Une « atteinte grave à l'indépendance de la justice et à la dignité du magistrat ». La condamnation est sans appel. L’Union des magistrats du Sénégal (UMS) a vigoureusement protesté contre l’autorité judiciaire qui a décidé de sanctionner le président du tribunal départemental de Podor en l’occurrence Ngor Diop qui a fait condamner un chef religieux.
Une décision qui lui a valu d’être affecté à la Cour d'appel de Thiès en qualité de conseiller, par la procédure de consultation à domicile prévue par l’article 6 de la loi n° 2017-11 portant organisation et fonctionnement du Conseil supérieur de la Magistrature.
Mais pour l’UMS, « l’affectation du M. Ngor Diop n’aurait jamais dû intervenir par cette voie. Par ailleurs, aux termes de l’article 6 du statut des magistrats, « En dehors des sanctions disciplinaires du premier degré, ils ne peuvent recevoir une affectation nouvelle, même par voie d’avancement, sans leur consentement préalable, sous réserve des dispositions des articles 90 et suivants de la présente loi organique. Toutefois, lorsque les nécessités du service l’exigent, les magistrats du siège peuvent être provisoirement déplacés par l’autorité de nomination, après avis conforme et motivé du Conseil supérieur de la Magistrature spécifiant lesdites nécessités de service ainsi que la durée du déplacement », relève l’UMS dans un communiqué reçu.
Qui précise : « sous réserve du cas de nécessités de service clairement spécifiées, tout magistrat du siège doit donner son consentement préalable pour pouvoir être déplacé. N’ayant pas été consulté, M. Diop ne pouvait être affecté qu’à la condition que les nécessités de services aient été dûment spécifiées, ce qui, en l'espèce, n'a pas été le cas. D'ailleurs, comment prétendre justifier par des nécessités de service l'affectation de ce magistrat à la Cour d’appel de Thiès alors qu’il est remplacé par un membre de cette même Cour ? ».

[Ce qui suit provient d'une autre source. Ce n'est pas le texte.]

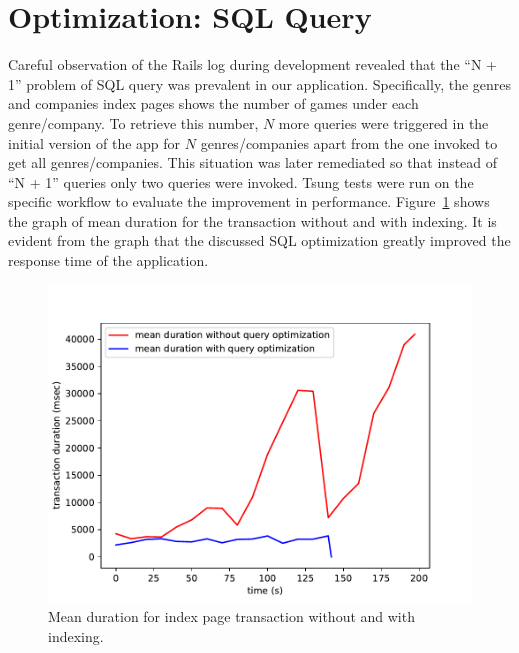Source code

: \section{Optimization: SQL Query}
Careful observation of the Rails log during development revealed that the ``N + 1'' problem of SQL query was prevalent in our application. Specifically, the genres and companies index pages shows the number of games under each genre/company. To retrieve this number, $N$ more queries were triggered in the initial version of the app for $N$ genres/companies apart from the one invoked to get all genres/companies. This situation was later remediated so that instead of ``N + 1'' queries only two queries were invoked. Tsung tests were run on the specific workflow to evaluate the improvement in performance. Figure~\ref{fig:sqlopt} shows the graph of mean duration for the transaction without and with indexing. It is evident from the graph that the discussed SQL optimization greatly improved the response time of the application.
\begin{figure}
	\centering
	\includegraphics{images/list-pages-transaction-duration-without-query-with-query}
	\caption{Mean duration for index page transaction without and with indexing.}\label{fig:sqlopt}
\end{figure}

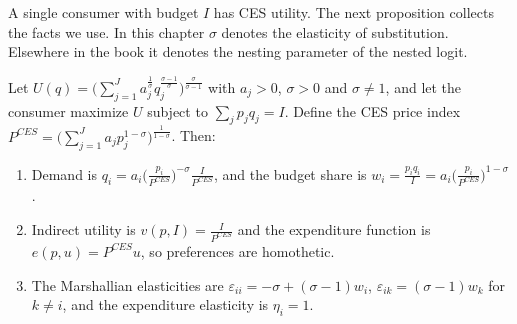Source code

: A single consumer with budget $I$ has CES utility. The next proposition collects the facts we use. In this
chapter $\sigma$ denotes the elasticity of substitution. Elsewhere in the book it denotes the nesting
parameter of the nested logit.

\begin{proposition}\label{prop:05-ces}
Let $U(q) = \big(\sum_{j=1}^J a_j^{\frac{1}{\sigma}}q_j^{\frac{\sigma-1}{\sigma}}\big)^{\frac{\sigma}{\sigma-1}}$
with $a_j > 0$, $\sigma > 0$ and $\sigma \neq 1$, and let the consumer maximize $U$ subject to
$\sum_j p_jq_j = I$. Define the CES price index
$P^{CES} = \big(\sum_{j=1}^J a_jp_j^{1-\sigma}\big)^{\frac{1}{1-\sigma}}$. Then:
\begin{enumerate}[label=(\roman*)]
\item Demand is $q_i = a_i\big(\frac{p_i}{P^{CES}}\big)^{-\sigma}\frac{I}{P^{CES}}$, and the budget share is
  $w_i = \frac{p_iq_i}{I} = a_i\big(\frac{p_i}{P^{CES}}\big)^{1-\sigma}$.
\item Indirect utility is $v(p, I) = \frac{I}{P^{CES}}$ and the expenditure function is $e(p, u) = P^{CES}u$,
  so preferences are homothetic.
\item The Marshallian elasticities are $\varepsilon_{ii} = -\sigma + (\sigma - 1)w_i$,
  $\varepsilon_{ik} = (\sigma - 1)w_k$ for $k \neq i$, and the expenditure elasticity is $\eta_i = 1$.
\end{enumerate}
\end{proposition}

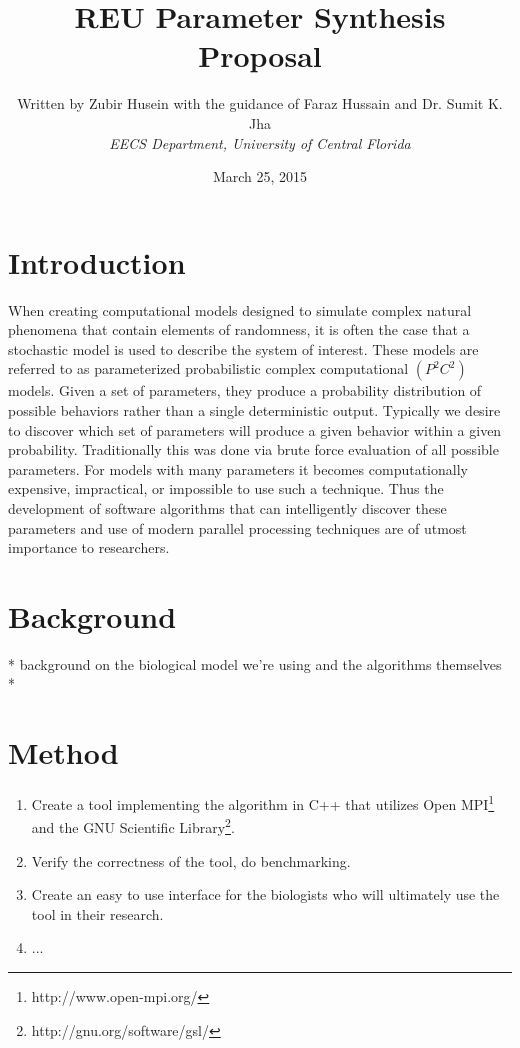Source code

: \documentclass[a4paper,10pt]{article}
\begin{document}
\title{\vspace{-1.0cm}REU Parameter Synthesis Proposal}
\date{\small March 25, 2015}
\author{\small Written by Zubir Husein with the guidance of Faraz Hussain and Dr. Sumit K. Jha
	\\\em \small EECS Department, University of Central Florida}
\maketitle

\section*{Introduction}

When creating computational models designed to simulate complex natural phenomena that contain elements of randomness, it is often the case that a stochastic model is used to describe the system of interest. 
These models are referred to as parameterized probabilistic complex computational $(P^2C^2)$ models.
Given a set of parameters, they produce a probability distribution of possible behaviors
rather than a single deterministic output. Typically we desire to discover which set of parameters will produce a given behavior within a given probability. Traditionally this was done via brute force evaluation of all possible parameters. 
For models with many parameters it becomes computationally expensive, impractical, or impossible to use such a technique.
Thus the development of software algorithms that can intelligently discover these parameters and use of modern parallel processing techniques are of utmost importance to researchers. 

\section*{Background}

* background on the biological model we're using and the algorithms themselves *


\section*{Method}
\begin{enumerate}
	\item Create a tool implementing the algorithm in C++ that utilizes Open MPI\footnote{http://www.open-mpi.org/} and the GNU Scientific Library\footnote{http://gnu.org/software/gsl/}.
	\item Verify the correctness of the tool, do benchmarking.
	\item Create an easy to use interface for the biologists who will ultimately use the tool in their research.
	\item ...
\end{enumerate}
\end{document}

L’UMS, dans le même document rejette aussi bien le fond que la forme de cette décision. Elle rappelle que quelques semaines avant le déclenchement de cette procédure de consultation à domicile, le président Ngor Diop avait placé sous mandat de dépôt un dignitaire religieux poursuivi pour des faits répétés et reconnus de dévastation de récolte, menaces et voies de fait. Malgré de multiples interventions, il a refusé de libérer le prévenu qui a finalement écopé d’une peine de sursis à l'issue de son audience. « Dès lors, la proposition d’affectation, intervenue juste après, n'est, en définitive, qu’une mesure de représailles prise contre un magistrat qui a entendu agir conformément à son serment, en toute indépendance. Ceci nous paraît inacceptable ! », condamnent Souleymane Téliko et Cie.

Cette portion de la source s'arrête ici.